There’s a tremendous distinction between Christmas and the day after Christmas. Ever since I was a kid the day after Christmas was cast in black and white; a drab, depressing, downer of a day. I say this because most of you will be reading this after the Big Day and the impact will be lessened, but Christmas morning is the first chance I’ve had to sit down and contribute to my own column of late, so, here we are.

I’ve tried to get in the spirit this year, really I have, but it’s been no-go. I sampled the usual holiday pictures, those touchstones that help us orient ourselves in time-of-year. I wanted to watch It’s a Wonderful Life the other night on NBC because it’s so key to the plot of my almost-completed book, Mission: Jimmy Stewart and the Fight for Europe, but I walked in after it had begun and endured 5 minutes of commercials, at which point I bailed. I did sit through The Bishop’s Wife last evening, which is a picture I used to love but which, over the years, began to produce creepy feelings in me, and now I watch it the same way I do Silent Night, Evil Night, just to feel my skin crawl.

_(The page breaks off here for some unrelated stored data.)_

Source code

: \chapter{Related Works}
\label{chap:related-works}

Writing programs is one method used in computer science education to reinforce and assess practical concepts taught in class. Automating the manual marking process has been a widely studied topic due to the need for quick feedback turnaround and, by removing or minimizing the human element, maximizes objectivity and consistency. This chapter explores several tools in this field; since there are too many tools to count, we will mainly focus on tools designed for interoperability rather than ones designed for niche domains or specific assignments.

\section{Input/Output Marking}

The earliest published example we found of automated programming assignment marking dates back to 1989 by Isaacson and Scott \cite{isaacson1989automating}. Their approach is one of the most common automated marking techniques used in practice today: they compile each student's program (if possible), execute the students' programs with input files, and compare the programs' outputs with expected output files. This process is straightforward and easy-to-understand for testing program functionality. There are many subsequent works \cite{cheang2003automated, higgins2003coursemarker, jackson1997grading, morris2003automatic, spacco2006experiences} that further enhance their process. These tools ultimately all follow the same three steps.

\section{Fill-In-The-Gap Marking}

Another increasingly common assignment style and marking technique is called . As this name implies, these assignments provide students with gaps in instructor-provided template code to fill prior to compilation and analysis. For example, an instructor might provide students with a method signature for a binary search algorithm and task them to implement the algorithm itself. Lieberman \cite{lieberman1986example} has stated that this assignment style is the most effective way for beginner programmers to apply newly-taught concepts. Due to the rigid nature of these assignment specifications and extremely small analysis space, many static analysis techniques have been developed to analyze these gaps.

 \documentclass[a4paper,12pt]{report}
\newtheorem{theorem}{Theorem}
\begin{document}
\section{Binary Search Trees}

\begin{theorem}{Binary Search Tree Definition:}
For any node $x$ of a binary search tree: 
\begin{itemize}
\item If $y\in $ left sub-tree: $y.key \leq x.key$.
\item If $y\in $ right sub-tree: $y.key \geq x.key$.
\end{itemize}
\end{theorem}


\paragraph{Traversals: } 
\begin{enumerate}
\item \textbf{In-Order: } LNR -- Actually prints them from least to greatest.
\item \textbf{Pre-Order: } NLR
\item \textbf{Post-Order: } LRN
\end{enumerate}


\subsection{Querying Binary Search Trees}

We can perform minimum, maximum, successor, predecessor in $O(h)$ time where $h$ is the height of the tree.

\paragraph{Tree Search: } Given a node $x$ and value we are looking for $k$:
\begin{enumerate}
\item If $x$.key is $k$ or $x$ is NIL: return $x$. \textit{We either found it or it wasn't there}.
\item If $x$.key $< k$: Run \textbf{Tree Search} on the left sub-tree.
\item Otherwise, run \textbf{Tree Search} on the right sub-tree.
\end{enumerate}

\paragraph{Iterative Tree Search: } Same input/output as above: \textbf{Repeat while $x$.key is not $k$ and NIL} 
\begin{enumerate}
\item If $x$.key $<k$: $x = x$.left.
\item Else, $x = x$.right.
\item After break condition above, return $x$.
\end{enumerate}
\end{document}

It’s been a while since you’ve been mad at me, so I think it’s time I reveal my feelings for this beloved holiday classic. For those of you who have never seen Samuel Goldwyn’s Christmas story, The Bishop’s Wife, you really owe it to yourself to spend two hours with Cary Grant as an angel sent to earth to guide the bishop, played by David Niven, his wife Loretta Young, and curmudgeon professor Monty Woolley. I now would like to go on record to describe these actors portraying these characters as creepy, creepy, creepy, and creepy.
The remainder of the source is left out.